Ive had a `Kindle fire` for sometime now and for the money its an excellent introduction to the Android tablet experience..but not the best.Build quality is only good..not great and Amazon have got some way to go to get the software side of things up to scratch on the `Fire`.
But Amazons marketing and its sales push-through from its E-readers has really got the public enthusiasm and has put matches to the Fire..
New user statistics show the Amazon Kindle Fire is already taking over
the Android tablet space. Android tablet makers should better fear the Kindle.
Android tablet makers have been chasing the leader of the tablet
pack, the iPad, for two years. New numbers that have been recently been
collected show that the Amazon Kindle Fire is already taking over the
Android tablet space. Samsung and friends better be fearing the Kindle
Fire, not the iPad.
According to the new numbers from Flurry,
the Kindle Fire has already dominated the Android tablet space, and not
by a small margin. Tablet statistics are often questioned, as they
usually track unit shipments and not sales. Flurry’s numbers avoid that
by tracking end user application sessions over time. These are strictly
measuring what device is being used for actual user sessions, so the
statistics are useful when comparing devices.

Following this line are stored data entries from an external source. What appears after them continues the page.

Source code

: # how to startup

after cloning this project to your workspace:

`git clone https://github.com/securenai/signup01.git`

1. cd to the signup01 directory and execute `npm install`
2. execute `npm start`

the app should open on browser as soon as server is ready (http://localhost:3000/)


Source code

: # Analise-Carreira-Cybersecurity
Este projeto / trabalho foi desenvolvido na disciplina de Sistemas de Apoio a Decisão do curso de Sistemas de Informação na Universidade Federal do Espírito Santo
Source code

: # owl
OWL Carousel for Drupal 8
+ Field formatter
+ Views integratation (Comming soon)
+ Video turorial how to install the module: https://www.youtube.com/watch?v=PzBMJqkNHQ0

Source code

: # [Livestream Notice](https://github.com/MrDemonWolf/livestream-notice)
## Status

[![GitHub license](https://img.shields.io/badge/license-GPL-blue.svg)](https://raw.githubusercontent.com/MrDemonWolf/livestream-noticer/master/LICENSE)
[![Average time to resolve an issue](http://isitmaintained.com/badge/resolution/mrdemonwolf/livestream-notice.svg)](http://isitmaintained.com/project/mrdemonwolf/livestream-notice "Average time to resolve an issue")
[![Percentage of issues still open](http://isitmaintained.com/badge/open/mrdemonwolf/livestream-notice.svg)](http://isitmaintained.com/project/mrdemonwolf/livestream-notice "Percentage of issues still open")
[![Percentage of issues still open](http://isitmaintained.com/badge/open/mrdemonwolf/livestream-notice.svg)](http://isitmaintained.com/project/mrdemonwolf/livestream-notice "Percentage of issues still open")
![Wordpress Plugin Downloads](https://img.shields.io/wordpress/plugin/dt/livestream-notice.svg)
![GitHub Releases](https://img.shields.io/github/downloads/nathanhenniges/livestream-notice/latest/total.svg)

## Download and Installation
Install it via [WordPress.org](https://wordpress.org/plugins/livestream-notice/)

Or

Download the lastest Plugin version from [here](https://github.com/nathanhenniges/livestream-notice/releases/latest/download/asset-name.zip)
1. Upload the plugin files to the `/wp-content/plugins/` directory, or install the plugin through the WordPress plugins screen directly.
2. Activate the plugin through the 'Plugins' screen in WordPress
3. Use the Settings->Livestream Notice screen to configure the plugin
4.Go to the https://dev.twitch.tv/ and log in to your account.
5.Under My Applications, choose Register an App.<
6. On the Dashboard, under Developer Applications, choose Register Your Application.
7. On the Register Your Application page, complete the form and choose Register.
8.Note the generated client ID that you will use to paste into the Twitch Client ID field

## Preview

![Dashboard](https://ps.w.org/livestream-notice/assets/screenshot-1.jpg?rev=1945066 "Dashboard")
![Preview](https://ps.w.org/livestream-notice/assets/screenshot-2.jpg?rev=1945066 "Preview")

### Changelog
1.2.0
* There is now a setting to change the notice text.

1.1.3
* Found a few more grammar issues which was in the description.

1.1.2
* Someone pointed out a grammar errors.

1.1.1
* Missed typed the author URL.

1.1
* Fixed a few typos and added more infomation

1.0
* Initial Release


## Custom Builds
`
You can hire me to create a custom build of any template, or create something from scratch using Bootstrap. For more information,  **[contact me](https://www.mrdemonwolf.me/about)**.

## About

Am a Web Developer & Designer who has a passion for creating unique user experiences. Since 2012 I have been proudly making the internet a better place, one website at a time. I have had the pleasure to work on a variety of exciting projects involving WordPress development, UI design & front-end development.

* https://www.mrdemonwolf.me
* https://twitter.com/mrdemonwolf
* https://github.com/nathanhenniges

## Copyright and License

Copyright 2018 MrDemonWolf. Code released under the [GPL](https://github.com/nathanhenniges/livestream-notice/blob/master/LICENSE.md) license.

In November of last year, Samsung ruled the Android tablet roost with
a full 63 percent of all end user sessions. The next three most used
Android tablets, Acer Iconia Tab, Motorola XOOM, and ASUS Transformer
Prime, only accounted for 30 percent of user sessions combined. The
Kindle Fire was only used for a measly 3 percent of sessions, as it had
only just arrived in town.
Fast forward to January of this year, only three months, and the
numbers tell a vastly different story. The Samsung Galaxy Tab now only
represents 36 percent of all user sessions, a giant drop. The Acer,
Motorola, and ASUS now only account for 18 percent combined. The Amazon
Kindle Fire, on the other hand, has now grabbed 36 percent of the end
user application sessions. That’s in less than three months.

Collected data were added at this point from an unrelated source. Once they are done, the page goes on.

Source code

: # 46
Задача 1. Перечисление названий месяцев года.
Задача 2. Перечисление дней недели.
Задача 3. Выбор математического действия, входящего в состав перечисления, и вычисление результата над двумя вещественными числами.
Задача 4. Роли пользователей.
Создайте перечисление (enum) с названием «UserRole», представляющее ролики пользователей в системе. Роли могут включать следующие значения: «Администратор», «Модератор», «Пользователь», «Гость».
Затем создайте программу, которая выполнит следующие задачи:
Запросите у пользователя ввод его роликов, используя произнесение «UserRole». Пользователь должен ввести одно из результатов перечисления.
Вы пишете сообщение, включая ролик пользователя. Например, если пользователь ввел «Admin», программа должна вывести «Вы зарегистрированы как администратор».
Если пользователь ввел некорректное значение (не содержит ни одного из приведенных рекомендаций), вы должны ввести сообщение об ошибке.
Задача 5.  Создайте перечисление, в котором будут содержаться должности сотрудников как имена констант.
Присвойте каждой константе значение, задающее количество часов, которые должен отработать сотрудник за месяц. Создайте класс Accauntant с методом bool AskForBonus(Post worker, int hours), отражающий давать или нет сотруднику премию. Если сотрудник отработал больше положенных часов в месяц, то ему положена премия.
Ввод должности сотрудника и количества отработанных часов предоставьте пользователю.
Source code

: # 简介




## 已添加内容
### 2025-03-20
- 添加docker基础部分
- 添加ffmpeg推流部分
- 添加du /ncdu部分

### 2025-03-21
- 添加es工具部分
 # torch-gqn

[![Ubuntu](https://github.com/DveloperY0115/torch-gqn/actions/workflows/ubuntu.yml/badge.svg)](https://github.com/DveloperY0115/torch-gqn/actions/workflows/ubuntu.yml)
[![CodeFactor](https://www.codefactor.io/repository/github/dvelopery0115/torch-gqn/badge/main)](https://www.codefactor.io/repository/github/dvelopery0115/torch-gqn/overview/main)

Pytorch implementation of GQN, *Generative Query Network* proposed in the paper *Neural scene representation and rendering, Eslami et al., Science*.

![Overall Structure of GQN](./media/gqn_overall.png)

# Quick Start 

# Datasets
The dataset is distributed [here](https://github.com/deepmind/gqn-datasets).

Perhaps the most telling statistic in this analysis has to do with
the Holy Grail of app developers, the paid app figures. When Flurry
compares the Galaxy Tab family with the Kindle Fire, the Kindle Fire
generated a whopping 2.5 times more paid app downloads than the Samsung
Galaxy Tab. Amazon is firmly whooping the Android tablet pack in every
category that matters, in only a few months.
With so many OEMs making Android tablets, they are really competing
with each other more than with Apple’s iPad. There are only so many
sales to go around, and if the first three months are any indication the
Kindle Fire is going to kick every Android tablet to the curb.